Records drawn from a dataset:
*** Begin section ***

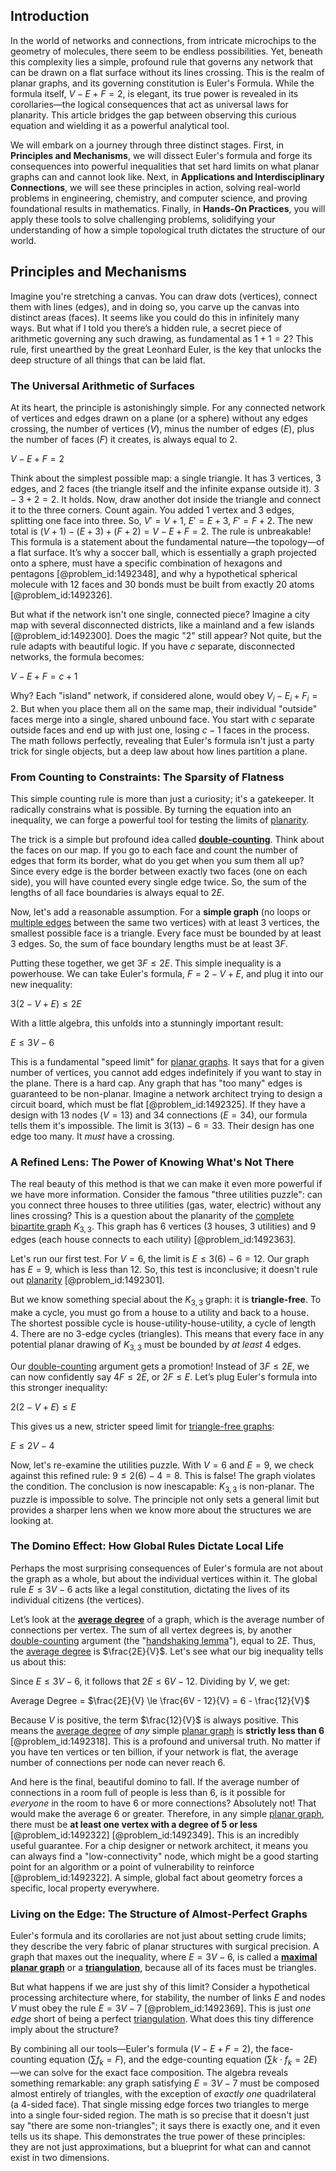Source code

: ## Introduction
In the world of networks and connections, from intricate microchips to the geometry of molecules, there seem to be endless possibilities. Yet, beneath this complexity lies a simple, profound rule that governs any network that can be drawn on a flat surface without its lines crossing. This is the realm of planar graphs, and its governing constitution is Euler's Formula. While the formula itself, $V - E + F = 2$, is elegant, its true power is revealed in its corollaries—the logical consequences that act as universal laws for planarity. This article bridges the gap between observing this curious equation and wielding it as a powerful analytical tool.

We will embark on a journey through three distinct stages. First, in **Principles and Mechanisms**, we will dissect Euler's formula and forge its consequences into powerful inequalities that set hard limits on what planar graphs can and cannot look like. Next, in **Applications and Interdisciplinary Connections**, we will see these principles in action, solving real-world problems in engineering, chemistry, and computer science, and proving foundational results in mathematics. Finally, in **Hands-On Practices**, you will apply these tools to solve challenging problems, solidifying your understanding of how a simple topological truth dictates the structure of our world.

## Principles and Mechanisms

Imagine you're stretching a canvas. You can draw dots (vertices), connect them with lines (edges), and in doing so, you carve up the canvas into distinct areas (faces). It seems like you could do this in infinitely many ways. But what if I told you there’s a hidden rule, a secret piece of arithmetic governing any such drawing, as fundamental as $1+1=2$? This rule, first unearthed by the great Leonhard Euler, is the key that unlocks the deep structure of all things that can be laid flat.

### The Universal Arithmetic of Surfaces

At its heart, the principle is astonishingly simple. For any connected network of vertices and edges drawn on a plane (or a sphere) without any edges crossing, the number of vertices ($V$), minus the number of edges ($E$), plus the number of faces ($F$) it creates, is always equal to 2.

$V - E + F = 2$

Think about the simplest possible map: a single triangle. It has 3 vertices, 3 edges, and 2 faces (the triangle itself and the infinite expanse outside it). $3 - 3 + 2 = 2$. It holds. Now, draw another dot inside the triangle and connect it to the three corners. Count again. You added 1 vertex and 3 edges, splitting one face into three. So, $V' = V+1$, $E' = E+3$, $F' = F+2$. The new total is $(V+1) - (E+3) + (F+2) = V-E+F = 2$. The rule is unbreakable! This formula is a statement about the fundamental nature—the topology—of a flat surface. It’s why a soccer ball, which is essentially a graph projected onto a sphere, must have a specific combination of hexagons and pentagons [@problem_id:1492348], and why a hypothetical spherical molecule with 12 faces and 30 bonds must be built from exactly 20 atoms [@problem_id:1492326].

But what if the network isn't one single, connected piece? Imagine a city map with several disconnected districts, like a mainland and a few islands [@problem_id:1492300]. Does the magic "2" still appear? Not quite, but the rule adapts with beautiful logic. If you have $c$ separate, disconnected networks, the formula becomes:

$V - E + F = c + 1$

Why? Each "island" network, if considered alone, would obey $V_i - E_i + F_i = 2$. But when you place them all on the same map, their individual "outside" faces merge into a single, shared unbound face. You start with $c$ separate outside faces and end up with just one, losing $c-1$ faces in the process. The math follows perfectly, revealing that Euler's formula isn't just a party trick for single objects, but a deep law about how lines partition a plane.

### From Counting to Constraints: The Sparsity of Flatness

This simple counting rule is more than just a curiosity; it's a gatekeeper. It radically constrains what is possible. By turning the equation into an inequality, we can forge a powerful tool for testing the limits of [planarity](@article_id:274287).

The trick is a simple but profound idea called **[double-counting](@article_id:152493)**. Think about the faces on our map. If you go to each face and count the number of edges that form its border, what do you get when you sum them all up? Since every edge is the border between exactly two faces (one on each side), you will have counted every single edge twice. So, the sum of the lengths of all face boundaries is always equal to $2E$.

Now, let's add a reasonable assumption. For a **simple graph** (no loops or [multiple edges](@article_id:273426) between the same two vertices) with at least 3 vertices, the smallest possible face is a triangle. Every face must be bounded by at least 3 edges. So, the sum of face boundary lengths must be at least $3F$.

Putting these together, we get $3F \le 2E$. This simple inequality is a powerhouse. We can take Euler's formula, $F = 2 - V + E$, and plug it into our new inequality:

$3(2 - V + E) \le 2E$

With a little algebra, this unfolds into a stunningly important result:

$E \le 3V - 6$

This is a fundamental "speed limit" for [planar graphs](@article_id:268416). It says that for a given number of vertices, you cannot add edges indefinitely if you want to stay in the plane. There is a hard cap. Any graph that has "too many" edges is guaranteed to be non-planar. Imagine a network architect trying to design a circuit board, which must be flat [@problem_id:1492325]. If they have a design with 13 nodes ($V=13$) and 34 connections ($E=34$), our formula tells them it's impossible. The limit is $3(13) - 6 = 33$. Their design has one edge too many. It *must* have a crossing.

### A Refined Lens: The Power of Knowing What's Not There

The real beauty of this method is that we can make it even more powerful if we have more information. Consider the famous "three utilities puzzle": can you connect three houses to three utilities (gas, water, electric) without any lines crossing? This is a question about the planarity of the [complete bipartite graph](@article_id:275735) $K_{3,3}$. This graph has 6 vertices (3 houses, 3 utilities) and 9 edges (each house connects to each utility) [@problem_id:1492363].

Let's run our first test. For $V=6$, the limit is $E \le 3(6) - 6 = 12$. Our graph has $E=9$, which is less than 12. So, this test is inconclusive; it doesn't rule out [planarity](@article_id:274287) [@problem_id:1492301].

But we know something special about the $K_{3,3}$ graph: it is **triangle-free**. To make a cycle, you must go from a house to a utility and back to a house. The shortest possible cycle is house-utility-house-utility, a cycle of length 4. There are no 3-edge cycles (triangles). This means that every face in any potential planar drawing of $K_{3,3}$ must be bounded by *at least* 4 edges.

Our [double-counting](@article_id:152493) argument gets a promotion! Instead of $3F \le 2E$, we can now confidently say $4F \le 2E$, or $2F \le E$. Let’s plug Euler's formula into this stronger inequality:

$2(2 - V + E) \le E$

This gives us a new, stricter speed limit for [triangle-free graphs](@article_id:267400):

$E \le 2V - 4$

Now, let's re-examine the utilities puzzle. With $V=6$ and $E=9$, we check against this refined rule: $9 \le 2(6) - 4 = 8$. This is false! The graph violates the condition. The conclusion is now inescapable: $K_{3,3}$ is non-planar. The puzzle is impossible to solve. The principle not only sets a general limit but provides a sharper lens when we know more about the structures we are looking at.

### The Domino Effect: How Global Rules Dictate Local Life

Perhaps the most surprising consequences of Euler's formula are not about the graph as a whole, but about the individual vertices within it. The global rule $E \le 3V - 6$ acts like a legal constitution, dictating the lives of its individual citizens (the vertices).

Let’s look at the **[average degree](@article_id:261144)** of a graph, which is the average number of connections per vertex. The sum of all vertex degrees is, by another [double-counting](@article_id:152493) argument (the "[handshaking lemma](@article_id:260689)"), equal to $2E$. Thus, the [average degree](@article_id:261144) is $\frac{2E}{V}$. Let's see what our big inequality tells us about this:

Since $E \le 3V - 6$, it follows that $2E \le 6V - 12$. Dividing by $V$, we get:

Average Degree = $\frac{2E}{V} \le \frac{6V - 12}{V} = 6 - \frac{12}{V}$

Because $V$ is positive, the term $\frac{12}{V}$ is always positive. This means the [average degree](@article_id:261144) of *any* simple [planar graph](@article_id:269143) is **strictly less than 6** [@problem_id:1492318]. This is a profound and universal truth. No matter if you have ten vertices or ten billion, if your network is flat, the average number of connections per node can never reach 6.

And here is the final, beautiful domino to fall. If the average number of connections in a room full of people is less than 6, is it possible for *everyone* in the room to have 6 or more connections? Absolutely not! That would make the average 6 or greater. Therefore, in any simple [planar graph](@article_id:269143), there must be **at least one vertex with a degree of 5 or less** [@problem_id:1492322] [@problem_id:1492349]. This is an incredibly useful guarantee. For a chip designer or network architect, it means you can always find a "low-connectivity" node, which might be a good starting point for an algorithm or a point of vulnerability to reinforce [@problem_id:1492322]. A simple, global fact about geometry forces a specific, local property everywhere.

### Living on the Edge: The Structure of Almost-Perfect Graphs

Euler's formula and its corollaries are not just about setting crude limits; they describe the very fabric of planar structures with surgical precision. A graph that maxes out the inequality, where $E = 3V-6$, is called a **[maximal planar graph](@article_id:265565)** or a **[triangulation](@article_id:271759)**, because all of its faces must be triangles.

But what happens if we are just shy of this limit? Consider a hypothetical processing architecture where, for stability, the number of links $E$ and nodes $V$ must obey the rule $E = 3V-7$ [@problem_id:1492369]. This is just *one edge* short of being a perfect [triangulation](@article_id:271759). What does this tiny difference imply about the structure?

By combining all our tools—Euler's formula ($V-E+F=2$), the face-counting equation ($\sum f_k = F$), and the edge-counting equation ($\sum k \cdot f_k = 2E$)—we can solve for the exact face composition. The algebra reveals something remarkable: any graph satisfying $E=3V-7$ must be composed almost entirely of triangles, with the exception of *exactly one* quadrilateral (a 4-sided face). That single missing edge forces two triangles to merge into a single four-sided region. The math is so precise that it doesn't just say "there are some non-triangles"; it says there is exactly one, and it even tells us its shape. This demonstrates the true power of these principles: they are not just approximations, but a blueprint for what can and cannot exist in two dimensions.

*** End section ***

PROBLEM STATEMENT
Show each line in the entries that holds the string "networks".

RESPONSE
In the world of networks and connections, from intricate microchips to the geometry of molecules, there seem to be endless possibilities. Yet, beneath this complexity lies a simple, profound rule that governs any network that can be drawn on a flat surface without its lines crossing. This is the realm of planar graphs, and its governing constitution is Euler's Formula. While the formula itself, $V - E + F = 2$, is elegant, its true power is revealed in its corollaries—the logical consequences that act as universal laws for planarity. This article bridges the gap between observing this curious equation and wielding it as a powerful analytical tool.
But what if the network isn't one single, connected piece? Imagine a city map with several disconnected districts, like a mainland and a few islands [@problem_id:1492300]. Does the magic "2" still appear? Not quite, but the rule adapts with beautiful logic. If you have $c$ separate, disconnected networks, the formula becomes:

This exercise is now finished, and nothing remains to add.